**Exercise requirements**
Only those lines running from the line that contains "- **教育**。 与管理和支持应用程序所涉及的人员会随时间变化。" through the end of the material are to be written out, each exactly as shown.

**Data supplied**
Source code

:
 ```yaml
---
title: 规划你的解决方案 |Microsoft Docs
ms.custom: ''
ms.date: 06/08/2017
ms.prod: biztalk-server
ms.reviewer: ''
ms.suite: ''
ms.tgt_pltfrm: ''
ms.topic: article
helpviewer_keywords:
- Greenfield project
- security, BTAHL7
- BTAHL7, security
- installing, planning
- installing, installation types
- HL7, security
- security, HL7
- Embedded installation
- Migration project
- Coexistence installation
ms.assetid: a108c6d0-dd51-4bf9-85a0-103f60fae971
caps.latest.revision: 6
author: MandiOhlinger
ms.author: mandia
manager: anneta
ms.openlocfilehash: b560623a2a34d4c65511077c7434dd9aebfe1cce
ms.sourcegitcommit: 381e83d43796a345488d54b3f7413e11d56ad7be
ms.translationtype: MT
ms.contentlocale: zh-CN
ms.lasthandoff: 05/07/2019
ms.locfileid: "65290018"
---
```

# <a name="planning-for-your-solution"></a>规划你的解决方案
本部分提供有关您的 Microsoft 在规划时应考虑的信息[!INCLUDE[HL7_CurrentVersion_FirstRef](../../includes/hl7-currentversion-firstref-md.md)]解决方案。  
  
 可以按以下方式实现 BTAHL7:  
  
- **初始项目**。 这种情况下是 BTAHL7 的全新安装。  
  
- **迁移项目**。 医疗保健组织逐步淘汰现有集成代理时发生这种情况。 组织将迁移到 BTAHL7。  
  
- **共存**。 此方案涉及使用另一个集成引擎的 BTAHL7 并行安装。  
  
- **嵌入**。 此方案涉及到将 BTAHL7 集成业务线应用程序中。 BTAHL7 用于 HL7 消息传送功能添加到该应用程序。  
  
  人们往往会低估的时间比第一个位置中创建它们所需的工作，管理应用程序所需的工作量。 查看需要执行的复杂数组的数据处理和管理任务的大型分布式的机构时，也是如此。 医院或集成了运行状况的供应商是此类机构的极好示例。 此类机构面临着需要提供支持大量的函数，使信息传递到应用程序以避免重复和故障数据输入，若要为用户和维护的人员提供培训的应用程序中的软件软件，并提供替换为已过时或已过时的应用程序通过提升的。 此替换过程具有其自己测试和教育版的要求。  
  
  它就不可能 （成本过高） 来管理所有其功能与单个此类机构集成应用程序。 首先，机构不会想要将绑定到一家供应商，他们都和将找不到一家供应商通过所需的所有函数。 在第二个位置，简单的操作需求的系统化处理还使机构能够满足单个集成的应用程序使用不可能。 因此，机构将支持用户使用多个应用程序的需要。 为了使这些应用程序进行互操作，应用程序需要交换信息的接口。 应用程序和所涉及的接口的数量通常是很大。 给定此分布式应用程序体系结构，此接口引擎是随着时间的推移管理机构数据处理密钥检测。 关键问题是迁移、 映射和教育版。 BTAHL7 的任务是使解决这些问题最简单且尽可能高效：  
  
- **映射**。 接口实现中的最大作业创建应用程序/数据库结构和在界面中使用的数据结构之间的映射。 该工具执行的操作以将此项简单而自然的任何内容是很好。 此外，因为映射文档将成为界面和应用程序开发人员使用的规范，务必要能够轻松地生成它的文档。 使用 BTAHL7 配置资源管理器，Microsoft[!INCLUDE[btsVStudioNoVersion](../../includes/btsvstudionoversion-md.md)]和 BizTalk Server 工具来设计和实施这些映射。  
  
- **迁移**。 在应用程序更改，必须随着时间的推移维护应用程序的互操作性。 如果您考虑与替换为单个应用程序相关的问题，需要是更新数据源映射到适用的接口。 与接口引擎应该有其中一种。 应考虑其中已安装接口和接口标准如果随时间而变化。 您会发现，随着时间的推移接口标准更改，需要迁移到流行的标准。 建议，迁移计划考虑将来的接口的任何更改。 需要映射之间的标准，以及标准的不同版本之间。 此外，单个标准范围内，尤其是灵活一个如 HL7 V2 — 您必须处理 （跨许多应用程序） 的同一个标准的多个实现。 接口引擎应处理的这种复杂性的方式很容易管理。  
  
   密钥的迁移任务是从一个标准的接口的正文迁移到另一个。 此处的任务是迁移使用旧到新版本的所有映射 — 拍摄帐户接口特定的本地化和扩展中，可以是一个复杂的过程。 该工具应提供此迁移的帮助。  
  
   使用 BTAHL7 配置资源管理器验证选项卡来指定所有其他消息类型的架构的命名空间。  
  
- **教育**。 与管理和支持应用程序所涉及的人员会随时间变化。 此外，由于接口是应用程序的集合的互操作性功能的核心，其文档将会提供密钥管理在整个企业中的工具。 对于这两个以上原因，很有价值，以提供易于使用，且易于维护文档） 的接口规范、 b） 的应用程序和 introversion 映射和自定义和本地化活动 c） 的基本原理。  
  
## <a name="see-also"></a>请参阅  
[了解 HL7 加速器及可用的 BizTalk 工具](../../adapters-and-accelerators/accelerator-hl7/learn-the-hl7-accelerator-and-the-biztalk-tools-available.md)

**Reply**
- **教育**。 与管理和支持应用程序所涉及的人员会随时间变化。 此外，由于接口是应用程序的集合的互操作性功能的核心，其文档将会提供密钥管理在整个企业中的工具。 对于这两个以上原因，很有价值，以提供易于使用，且易于维护文档） 的接口规范、 b） 的应用程序和 introversion 映射和自定义和本地化活动 c） 的基本原理。  
  
## <a name="see-also"></a>请参阅  
[了解 HL7 加速器及可用的 BizTalk 工具](../../adapters-and-accelerators/accelerator-hl7/learn-the-hl7-accelerator-and-the-biztalk-tools-available.md)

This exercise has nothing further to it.